From the data below, restate every line word for word.
▼
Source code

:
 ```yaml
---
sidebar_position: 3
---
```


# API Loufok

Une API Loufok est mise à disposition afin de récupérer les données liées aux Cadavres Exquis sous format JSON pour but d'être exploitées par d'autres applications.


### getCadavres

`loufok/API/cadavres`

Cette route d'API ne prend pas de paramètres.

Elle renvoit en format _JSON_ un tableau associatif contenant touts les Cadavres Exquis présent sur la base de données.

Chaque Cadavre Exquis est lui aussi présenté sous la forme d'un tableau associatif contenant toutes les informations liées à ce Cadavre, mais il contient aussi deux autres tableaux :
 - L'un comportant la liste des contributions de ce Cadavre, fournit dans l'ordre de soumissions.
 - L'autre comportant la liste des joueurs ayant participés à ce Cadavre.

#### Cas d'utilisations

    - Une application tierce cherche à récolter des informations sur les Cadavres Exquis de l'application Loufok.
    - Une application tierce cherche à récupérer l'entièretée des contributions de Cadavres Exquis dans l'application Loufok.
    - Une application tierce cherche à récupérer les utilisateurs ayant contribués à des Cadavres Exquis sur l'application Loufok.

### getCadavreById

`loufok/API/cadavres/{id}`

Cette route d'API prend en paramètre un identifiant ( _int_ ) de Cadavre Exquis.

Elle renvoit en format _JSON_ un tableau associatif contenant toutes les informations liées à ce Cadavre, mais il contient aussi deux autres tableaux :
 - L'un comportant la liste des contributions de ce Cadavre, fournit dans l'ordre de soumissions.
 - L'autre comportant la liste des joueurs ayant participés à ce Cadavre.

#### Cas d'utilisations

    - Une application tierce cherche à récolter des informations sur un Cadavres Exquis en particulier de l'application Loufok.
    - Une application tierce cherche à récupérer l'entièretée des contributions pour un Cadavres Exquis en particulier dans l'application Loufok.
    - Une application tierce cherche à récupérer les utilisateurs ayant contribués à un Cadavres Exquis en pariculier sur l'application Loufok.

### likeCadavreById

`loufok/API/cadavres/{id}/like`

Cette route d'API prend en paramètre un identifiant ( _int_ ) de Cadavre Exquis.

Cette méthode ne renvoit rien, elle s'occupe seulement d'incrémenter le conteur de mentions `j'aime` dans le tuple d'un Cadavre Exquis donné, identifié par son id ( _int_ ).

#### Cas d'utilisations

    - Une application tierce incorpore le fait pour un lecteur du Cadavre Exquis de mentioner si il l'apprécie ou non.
▲
Answer box
Source code

:
 ```yaml
---
sidebar_position: 3
---
```


# API Loufok

Une API Loufok est mise à disposition afin de récupérer les données liées aux Cadavres Exquis sous format JSON pour but d'être exploitées par d'autres applications.


### getCadavres

`loufok/API/cadavres`

Cette route d'API ne prend pas de paramètres.

Elle renvoit en format _JSON_ un tableau associatif contenant touts les Cadavres Exquis présent sur la base de données.

Chaque Cadavre Exquis est lui aussi présenté sous la forme d'un tableau associatif contenant toutes les informations liées à ce Cadavre, mais il contient aussi deux autres tableaux :
 - L'un comportant la liste des contributions de ce Cadavre, fournit dans l'ordre de soumissions.
 - L'autre comportant la liste des joueurs ayant participés à ce Cadavre.

#### Cas d'utilisations

    - Une application tierce cherche à récolter des informations sur les Cadavres Exquis de l'application Loufok.
    - Une application tierce cherche à récupérer l'entièretée des contributions de Cadavres Exquis dans l'application Loufok.
    - Une application tierce cherche à récupérer les utilisateurs ayant contribués à des Cadavres Exquis sur l'application Loufok.

### getCadavreById

`loufok/API/cadavres/{id}`

Cette route d'API prend en paramètre un identifiant ( _int_ ) de Cadavre Exquis.

Elle renvoit en format _JSON_ un tableau associatif contenant toutes les informations liées à ce Cadavre, mais il contient aussi deux autres tableaux :
 - L'un comportant la liste des contributions de ce Cadavre, fournit dans l'ordre de soumissions.
 - L'autre comportant la liste des joueurs ayant participés à ce Cadavre.

#### Cas d'utilisations

    - Une application tierce cherche à récolter des informations sur un Cadavres Exquis en particulier de l'application Loufok.
    - Une application tierce cherche à récupérer l'entièretée des contributions pour un Cadavres Exquis en particulier dans l'application Loufok.
    - Une application tierce cherche à récupérer les utilisateurs ayant contribués à un Cadavres Exquis en pariculier sur l'application Loufok.

### likeCadavreById

`loufok/API/cadavres/{id}/like`

Cette route d'API prend en paramètre un identifiant ( _int_ ) de Cadavre Exquis.

Cette méthode ne renvoit rien, elle s'occupe seulement d'incrémenter le conteur de mentions `j'aime` dans le tuple d'un Cadavre Exquis donné, identifié par son id ( _int_ ).

#### Cas d'utilisations

    - Une application tierce incorpore le fait pour un lecteur du Cadavre Exquis de mentioner si il l'apprécie ou non.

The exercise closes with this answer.